* _EXERCISE_
Where the word "feedback" occurs in a line of the data, return the whole line.

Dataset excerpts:

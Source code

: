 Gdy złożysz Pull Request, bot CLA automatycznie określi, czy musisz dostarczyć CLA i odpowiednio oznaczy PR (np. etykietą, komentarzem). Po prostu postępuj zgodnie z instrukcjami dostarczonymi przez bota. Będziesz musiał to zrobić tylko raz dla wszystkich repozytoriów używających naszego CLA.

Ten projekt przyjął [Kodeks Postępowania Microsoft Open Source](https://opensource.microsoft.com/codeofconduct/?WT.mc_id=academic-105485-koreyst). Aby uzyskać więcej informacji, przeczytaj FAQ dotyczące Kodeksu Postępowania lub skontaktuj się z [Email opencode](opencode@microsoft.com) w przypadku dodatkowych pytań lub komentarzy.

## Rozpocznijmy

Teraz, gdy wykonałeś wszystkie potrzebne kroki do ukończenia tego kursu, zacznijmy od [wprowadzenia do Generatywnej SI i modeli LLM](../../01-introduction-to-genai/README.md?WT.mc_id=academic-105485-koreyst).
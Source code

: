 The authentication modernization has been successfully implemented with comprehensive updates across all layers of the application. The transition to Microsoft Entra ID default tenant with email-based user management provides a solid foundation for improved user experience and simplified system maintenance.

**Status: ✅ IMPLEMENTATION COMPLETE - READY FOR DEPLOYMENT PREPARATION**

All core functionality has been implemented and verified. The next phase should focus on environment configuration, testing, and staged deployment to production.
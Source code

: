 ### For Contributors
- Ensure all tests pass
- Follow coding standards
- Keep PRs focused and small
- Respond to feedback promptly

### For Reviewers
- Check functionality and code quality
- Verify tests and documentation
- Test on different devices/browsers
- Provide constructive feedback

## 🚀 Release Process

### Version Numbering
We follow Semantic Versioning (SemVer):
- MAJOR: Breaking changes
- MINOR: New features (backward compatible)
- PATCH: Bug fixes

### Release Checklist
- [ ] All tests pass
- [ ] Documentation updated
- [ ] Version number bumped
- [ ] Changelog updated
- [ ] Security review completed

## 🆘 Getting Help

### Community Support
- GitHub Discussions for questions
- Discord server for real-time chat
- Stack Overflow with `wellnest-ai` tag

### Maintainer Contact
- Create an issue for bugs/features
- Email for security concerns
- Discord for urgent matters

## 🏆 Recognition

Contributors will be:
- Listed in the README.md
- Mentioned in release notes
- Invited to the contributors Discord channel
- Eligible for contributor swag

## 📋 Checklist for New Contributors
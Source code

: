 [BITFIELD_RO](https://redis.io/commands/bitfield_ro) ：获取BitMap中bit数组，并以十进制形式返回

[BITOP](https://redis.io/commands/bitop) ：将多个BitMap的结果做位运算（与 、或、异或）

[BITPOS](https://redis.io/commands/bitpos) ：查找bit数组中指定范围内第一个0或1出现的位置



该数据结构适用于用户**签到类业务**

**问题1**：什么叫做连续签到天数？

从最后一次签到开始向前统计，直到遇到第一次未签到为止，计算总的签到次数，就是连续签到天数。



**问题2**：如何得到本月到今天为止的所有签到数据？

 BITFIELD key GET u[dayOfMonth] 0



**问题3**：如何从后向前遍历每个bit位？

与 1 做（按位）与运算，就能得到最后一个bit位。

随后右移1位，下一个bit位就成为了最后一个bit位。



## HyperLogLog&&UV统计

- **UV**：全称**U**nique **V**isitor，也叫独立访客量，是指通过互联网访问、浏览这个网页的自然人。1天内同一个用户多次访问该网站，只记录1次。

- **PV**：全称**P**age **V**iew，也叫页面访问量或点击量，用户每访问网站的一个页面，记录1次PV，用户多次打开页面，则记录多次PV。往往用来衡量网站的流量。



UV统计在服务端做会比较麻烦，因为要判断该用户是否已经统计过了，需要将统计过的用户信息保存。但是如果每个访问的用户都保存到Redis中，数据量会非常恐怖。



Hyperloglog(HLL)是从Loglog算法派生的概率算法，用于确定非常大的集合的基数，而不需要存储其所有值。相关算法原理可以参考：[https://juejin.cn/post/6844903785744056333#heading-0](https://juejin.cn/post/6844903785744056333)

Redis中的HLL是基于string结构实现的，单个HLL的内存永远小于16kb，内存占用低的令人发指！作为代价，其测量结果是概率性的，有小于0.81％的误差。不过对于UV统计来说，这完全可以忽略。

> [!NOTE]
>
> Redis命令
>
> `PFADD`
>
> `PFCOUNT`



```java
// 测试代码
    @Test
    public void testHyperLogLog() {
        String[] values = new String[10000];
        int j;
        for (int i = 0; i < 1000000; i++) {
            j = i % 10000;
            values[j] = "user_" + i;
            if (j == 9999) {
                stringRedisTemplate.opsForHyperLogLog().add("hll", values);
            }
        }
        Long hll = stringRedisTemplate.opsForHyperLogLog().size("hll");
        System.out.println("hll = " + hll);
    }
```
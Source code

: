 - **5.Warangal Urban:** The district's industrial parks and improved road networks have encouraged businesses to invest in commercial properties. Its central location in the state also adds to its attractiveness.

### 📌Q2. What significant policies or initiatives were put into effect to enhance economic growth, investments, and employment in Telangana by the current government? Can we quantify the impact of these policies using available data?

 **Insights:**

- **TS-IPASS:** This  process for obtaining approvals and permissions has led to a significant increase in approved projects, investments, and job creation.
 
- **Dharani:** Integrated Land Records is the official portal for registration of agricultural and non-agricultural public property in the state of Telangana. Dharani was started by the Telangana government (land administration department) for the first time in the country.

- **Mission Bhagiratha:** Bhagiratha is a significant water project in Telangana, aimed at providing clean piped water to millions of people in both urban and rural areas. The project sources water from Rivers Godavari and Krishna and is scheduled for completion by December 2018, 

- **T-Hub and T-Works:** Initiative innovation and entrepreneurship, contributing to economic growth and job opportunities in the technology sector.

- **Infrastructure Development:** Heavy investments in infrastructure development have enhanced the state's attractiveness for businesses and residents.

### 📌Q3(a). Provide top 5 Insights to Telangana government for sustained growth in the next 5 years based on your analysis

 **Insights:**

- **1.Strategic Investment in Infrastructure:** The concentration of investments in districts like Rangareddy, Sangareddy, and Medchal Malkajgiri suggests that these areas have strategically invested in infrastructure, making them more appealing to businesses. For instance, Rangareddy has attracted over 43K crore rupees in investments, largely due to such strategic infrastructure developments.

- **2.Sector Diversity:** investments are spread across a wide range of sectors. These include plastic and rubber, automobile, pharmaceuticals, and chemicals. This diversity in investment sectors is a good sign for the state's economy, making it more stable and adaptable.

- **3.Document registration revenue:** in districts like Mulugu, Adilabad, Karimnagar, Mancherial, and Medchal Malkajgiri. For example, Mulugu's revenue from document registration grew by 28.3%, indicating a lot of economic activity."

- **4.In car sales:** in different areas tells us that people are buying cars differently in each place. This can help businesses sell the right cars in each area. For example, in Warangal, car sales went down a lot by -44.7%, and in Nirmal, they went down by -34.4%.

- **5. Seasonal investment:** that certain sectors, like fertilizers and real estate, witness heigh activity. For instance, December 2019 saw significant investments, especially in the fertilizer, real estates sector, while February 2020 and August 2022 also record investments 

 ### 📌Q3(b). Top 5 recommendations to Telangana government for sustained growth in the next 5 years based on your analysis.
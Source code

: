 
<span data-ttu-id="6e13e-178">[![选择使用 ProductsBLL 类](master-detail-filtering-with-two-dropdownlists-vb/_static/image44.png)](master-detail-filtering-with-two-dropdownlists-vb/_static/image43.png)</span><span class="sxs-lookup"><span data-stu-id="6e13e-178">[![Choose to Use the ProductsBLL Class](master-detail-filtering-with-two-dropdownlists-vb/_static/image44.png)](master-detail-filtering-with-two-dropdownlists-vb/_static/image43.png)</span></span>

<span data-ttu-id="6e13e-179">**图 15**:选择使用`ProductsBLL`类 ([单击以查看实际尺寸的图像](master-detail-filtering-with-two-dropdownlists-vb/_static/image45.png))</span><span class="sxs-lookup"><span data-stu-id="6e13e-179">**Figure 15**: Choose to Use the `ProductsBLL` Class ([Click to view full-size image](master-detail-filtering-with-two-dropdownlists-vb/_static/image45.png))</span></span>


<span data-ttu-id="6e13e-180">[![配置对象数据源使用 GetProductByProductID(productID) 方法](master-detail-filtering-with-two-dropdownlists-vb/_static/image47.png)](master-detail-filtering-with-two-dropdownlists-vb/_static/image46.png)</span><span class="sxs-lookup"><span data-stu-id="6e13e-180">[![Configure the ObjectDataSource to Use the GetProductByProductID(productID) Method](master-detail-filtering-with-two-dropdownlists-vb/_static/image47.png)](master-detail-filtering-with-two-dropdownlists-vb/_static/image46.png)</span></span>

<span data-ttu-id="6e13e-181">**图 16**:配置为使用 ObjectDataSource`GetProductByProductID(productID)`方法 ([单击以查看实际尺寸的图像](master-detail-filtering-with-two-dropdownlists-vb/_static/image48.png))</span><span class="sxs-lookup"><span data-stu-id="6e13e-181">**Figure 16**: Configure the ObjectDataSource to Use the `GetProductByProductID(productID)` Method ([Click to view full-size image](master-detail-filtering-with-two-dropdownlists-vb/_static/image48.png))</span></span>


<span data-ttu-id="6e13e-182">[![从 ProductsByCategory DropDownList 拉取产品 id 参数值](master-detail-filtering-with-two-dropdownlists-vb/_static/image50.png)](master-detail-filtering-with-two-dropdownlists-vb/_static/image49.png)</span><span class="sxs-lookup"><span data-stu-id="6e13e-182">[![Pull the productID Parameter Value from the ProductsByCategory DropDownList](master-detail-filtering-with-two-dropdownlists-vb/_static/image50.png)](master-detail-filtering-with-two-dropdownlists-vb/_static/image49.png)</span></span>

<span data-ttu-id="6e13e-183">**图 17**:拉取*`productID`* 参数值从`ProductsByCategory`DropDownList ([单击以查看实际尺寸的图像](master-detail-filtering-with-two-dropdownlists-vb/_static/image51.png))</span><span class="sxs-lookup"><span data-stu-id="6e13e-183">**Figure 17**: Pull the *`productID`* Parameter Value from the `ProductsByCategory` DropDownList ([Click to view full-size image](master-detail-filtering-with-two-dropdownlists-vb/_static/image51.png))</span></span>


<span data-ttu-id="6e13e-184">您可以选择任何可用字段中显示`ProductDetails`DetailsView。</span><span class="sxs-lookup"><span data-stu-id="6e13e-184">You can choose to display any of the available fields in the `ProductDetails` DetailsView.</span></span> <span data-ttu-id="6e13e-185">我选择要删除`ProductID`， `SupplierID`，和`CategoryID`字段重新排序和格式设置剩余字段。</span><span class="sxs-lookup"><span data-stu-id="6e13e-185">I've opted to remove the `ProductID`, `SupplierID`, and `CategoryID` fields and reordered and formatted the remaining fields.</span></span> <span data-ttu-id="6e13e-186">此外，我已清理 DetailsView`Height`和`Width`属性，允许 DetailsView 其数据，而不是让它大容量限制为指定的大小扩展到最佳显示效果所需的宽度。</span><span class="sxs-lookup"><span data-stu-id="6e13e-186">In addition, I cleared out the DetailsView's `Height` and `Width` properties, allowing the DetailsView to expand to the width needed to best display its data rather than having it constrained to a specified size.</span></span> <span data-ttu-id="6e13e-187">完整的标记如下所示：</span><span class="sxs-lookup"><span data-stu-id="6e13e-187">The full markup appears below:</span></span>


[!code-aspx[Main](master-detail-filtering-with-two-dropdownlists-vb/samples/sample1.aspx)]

* _SOLUTION_
- Respond to feedback promptly
- Provide constructive feedback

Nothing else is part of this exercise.